Page MenuHomePhabricator

Enable pronunciation URL parsing for non-english wikis
Open, LowPublic

Description

Currently parsing of pronunciation URLs only works for English since it looks for File: in parseProperty.js.

Example: http://localhost:6927/ur.wikipedia.org/v1/page/mobile-sections/%D8%A2%D8%A6%DB%8C%D9%88%D8%B1%DB%8C_%DA%A9%D9%88%D8%B3%D9%B9 does not recognize the pronunciation URL.
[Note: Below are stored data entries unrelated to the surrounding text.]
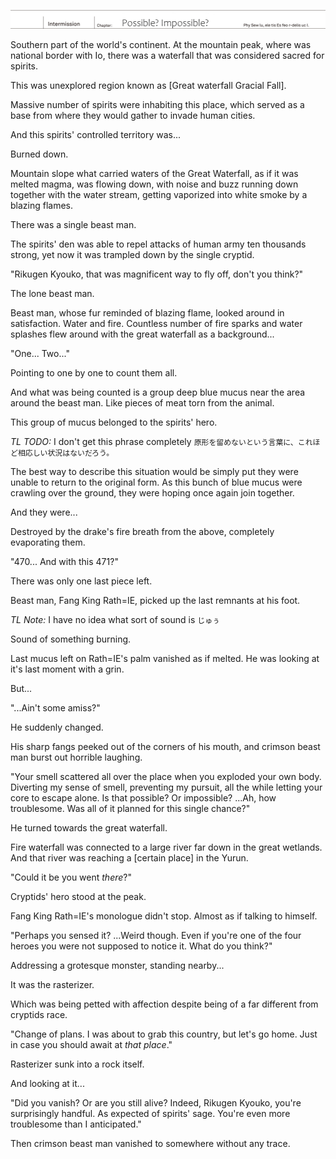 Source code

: ![Cover](./midashi04.jpg)

Southern part of the world's continent.
At the mountain peak, where was national border with Io, there was a waterfall that was considered sacred for spirits.

This was unexplored region known as [Great waterfall Gracial Fall].

Massive number of spirits were inhabiting this place,
which served as a base from where they would gather to invade human cities.

And this spirits' controlled territory was...

Burned down.

Mountain slope what carried waters of the Great Waterfall, as if it was melted magma, was flowing down,
with noise and buzz running down together with the water stream,
getting vaporized into white smoke by a blazing flames.

There was a single beast man.

The spirits' den was able to repel attacks of human army ten thousands strong, yet now it was trampled down by the single cryptid.

"Rikugen Kyouko, that was magnificent way to <span title="jp. 弾けとんだ seems to be 弾け飛んだ but not sure of exact meaning">fly off</span>, don't you think?"

The lone beast man.

Beast man, whose fur reminded of blazing flame, looked around in satisfaction.
Water and fire.
Countless number of fire sparks and water splashes flew around with the great waterfall as a background...

"One... Two..."

Pointing to one by one to count them all.

And what was being counted is a group deep blue mucus near the area around the beast man.
Like pieces of meat torn from the animal.

This group of mucus belonged to the spirits' hero.

_TL TODO:_ I don't get this phrase completely `原形を留めないという言葉に、これほど相応しい状況はないだろう。`

The best way to describe this situation would be simply put they were unable to return to the original form.
As this bunch of blue mucus were crawling over the ground, they were hoping once again join together.

And they were...

Destroyed by the drake's fire breath from the above, completely evaporating them.

"470... And with this 471?"

There was only one last piece left.

Beast man, Fang King Rath=IE, picked up the last remnants at his foot.

_TL Note:_ I have no idea what sort of sound is `じゅぅ`

Sound of something burning.

Last mucus left on Rath=IE's palm vanished as if melted.
He was looking at it's last moment with a grin.

But...

"...Ain't some amiss?"

He suddenly changed.

His sharp fangs peeked out of the corners of his mouth, and crimson beast man burst out horrible laughing.

"Your smell scattered all over the place when you exploded your own body.
Diverting my sense of smell, preventing my pursuit, all the while letting your core to escape alone.
Is that possible? Or impossible?
...Ah, how troublesome.
Was all of it planned for this single chance?"

He turned towards the great waterfall.

Fire waterfall was connected to a large river far down in the great wetlands.
And that river was reaching a [certain place] in the Yurun.

"Could it be you went _there_?"

Cryptids' hero stood at the peak.

Fang King Rath=IE's monologue didn't stop.
Almost as if talking to himself.

"Perhaps you sensed it?
...Weird though.
Even if you're one of the four heroes you were not supposed to notice it.
What do you think?"

Addressing a grotesque monster, standing nearby...

It was the rasterizer.

Which was being petted with affection despite being of a far different from cryptids race.

"Change of plans.
I was about to grab this country, but let's go home.
Just in case you should await at _that place_."

Rasterizer sunk into a rock itself.

And looking at it...

"Did you vanish? Or are you still alive?
Indeed, Rikugen Kyouko, you're surprisingly handful.
As expected of spirits' sage.
You're even more troublesome than I anticipated."

Then crimson beast man vanished to somewhere without any trace.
To make this work for other languages we would need to have a list of File namespace prefixes for the various languages. I'm thinking it would be neat to bring over parts of the make-templates.py script from the Android repo but it would have to output JSON instead of the java files. The script main-page-names.py is a subset of this. Maybe we could make the main page names also be part of the JSON output. The key of this JSON object should be the language or a language code. We may have to special case language variants once we support them.

Event Timeline

@Mholloway to look into fleshing the solution for this out, before moving to backlog

Namespaces for a wiki are available in siteinfo, e.g., https://de.wikipedia.org/w/api.php?action=query&meta=siteinfo&siprop=namespaces&formatversion=2. If the endpoint is already getting siteinfo, this should be easy to add. Alternatively, we could run a script to fetch the names we need and load them into memory from a file at startup.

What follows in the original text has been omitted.